- Born: 18 April 1970 (age 55)
- Origin: United Kingdom
- Occupations: Founder of Hyman Archive, DJ, music supervisor
- Years active: 1988–present
- Website: www.jameshyman.com

= James Hyman =

British DJ

James Hyman (born 1970) is a British radio and television presenter, music supervisor, DJ and the owner and founder of HYMAG.

Hyman studied Film & Media at London Guildhall University (1989–1992, BA Hons, 1st), whilst working at MTV Europe despite his parents' misgivings (partly because of his father's glimpse of the music industry through his cousin Brian Epstein).

==HYMAG==
For over 30 years, Hyman has been collecting magazines, pamphlets, newsletters, brochurees, ephemera and other printed material.
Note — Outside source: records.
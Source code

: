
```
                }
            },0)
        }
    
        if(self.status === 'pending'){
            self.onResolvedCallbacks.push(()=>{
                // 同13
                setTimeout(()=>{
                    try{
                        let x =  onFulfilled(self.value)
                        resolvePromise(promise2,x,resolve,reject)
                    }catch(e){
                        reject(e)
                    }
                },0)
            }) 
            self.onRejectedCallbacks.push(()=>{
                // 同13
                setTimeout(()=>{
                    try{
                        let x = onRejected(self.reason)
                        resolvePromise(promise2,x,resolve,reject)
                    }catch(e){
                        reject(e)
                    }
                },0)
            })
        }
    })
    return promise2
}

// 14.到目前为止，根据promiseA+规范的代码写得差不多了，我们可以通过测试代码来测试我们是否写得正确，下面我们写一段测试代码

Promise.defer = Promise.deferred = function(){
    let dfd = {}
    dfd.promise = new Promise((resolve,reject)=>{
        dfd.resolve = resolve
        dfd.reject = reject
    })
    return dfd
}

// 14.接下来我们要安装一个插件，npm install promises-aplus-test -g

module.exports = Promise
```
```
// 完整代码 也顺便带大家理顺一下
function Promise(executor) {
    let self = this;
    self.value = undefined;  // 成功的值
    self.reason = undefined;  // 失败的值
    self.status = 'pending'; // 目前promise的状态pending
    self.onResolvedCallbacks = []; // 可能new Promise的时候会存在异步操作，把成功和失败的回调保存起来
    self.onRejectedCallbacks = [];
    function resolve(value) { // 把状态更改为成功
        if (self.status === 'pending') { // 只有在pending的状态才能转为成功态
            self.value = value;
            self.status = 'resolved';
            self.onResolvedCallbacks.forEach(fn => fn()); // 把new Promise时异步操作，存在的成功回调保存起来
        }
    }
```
The theme of Hyman's collecting is "popular culture in print". Originally, he began collecting to assist his research at MTV Europe, where he was a script writer and programme producer. This was in a period where, according to Hyman, "magazines were the internet".

HYMAG contains over 5,000 individual title publications and over 150,000 individual issues as of January 2020.

On 1 August 2012, Guinness World Records verified that, "The largest collection of magazines consists of 50,953 magazines and belongs to James Hyman (UK), in London, UK". At that time, the collection featured 2,312 unique publications amongst the 50,953 magazines. The process of counting the magazines took approximately 128 days as James and Tory Turk worked their way through 450 crates filled with magazines.

As of October 2020, HYMAG's focus was to ensure preservation of the physical archive and digitisation of the entire collection via a crowdfunding page.

==TV==
Hyman worked at MTV Europe from 1988 to 2000, as a press officer then as a programmer, producer and director. His MTV shows, including Party Zone featured in-depth interviews with the likes of The Prodigy, Goldie, Moby, David Holmes, The Chemical Brothers, Underworld, Paul Oakenfold, and Aphex Twin.

Hyman also co-presented MTV's Up For It and fronted a spin-off from MTV's Bytesize programme, providing daily reports on internet news and web sites.

In 1992, with Coldcut, he produced a TV megamix for Canal+ weekly pop-culture show, pre-empting his MTV megamix format and shows that began broadcast on MTV Europe in 1998.

==Radio==
Presented on Atlantic 252 and Xfm London as producer / presenter of The Rinse and co-presenter / producer of The Remix, the latter nominated for 2003 Sony Radio Academy Award.

The Rinse focused on dance music with Hyman also championing other emerging music trends such as bastard pop.
The Remix focused on mash-up remixes and, according to The Guardian, "led the craze" which caused some controversy when a cease and desist order was issued for playing "A Stroke of Genius" by The Freelance Hellraiser.

The Xfm shows paved the way for the release of a number of albums:
- The Remix and The Remix 2 (Virgin/EMI)
- Covered (Sony BMG)
- 8 themed mix CDs including: Pulp Mixin which remixed the work of Quentin Tarantino and Licence to Thrill, an audio homage to James Bond, which featured in The Daily Telegraphs top 5 CDs of 2004.

September 2007, Hyman left Xfm to concentrate on his music supervision company JLH and other broadcast projects.

A one-hour documentary about Paul Anka and his song "My Way" was produced by Hyman and Nick Minter as part of BBC Radio 2's series Song Stories, first broadcast 23 February 2011. It was presented by Michael Buble and featured interviews with David Bowie, Donald Trump, Julien Temple and Steve Wynn on BBC Radio 2.

==Films==
Hyman expanded his Quentin Tarantino mix tape, Pulp Mixin', to create a feature-length mash-up film, with the provisional title James Hyman/Quentin Tarantino Movie Mash-Up. It blends Tarantino's film footage with music videos, including those of the music used in the films.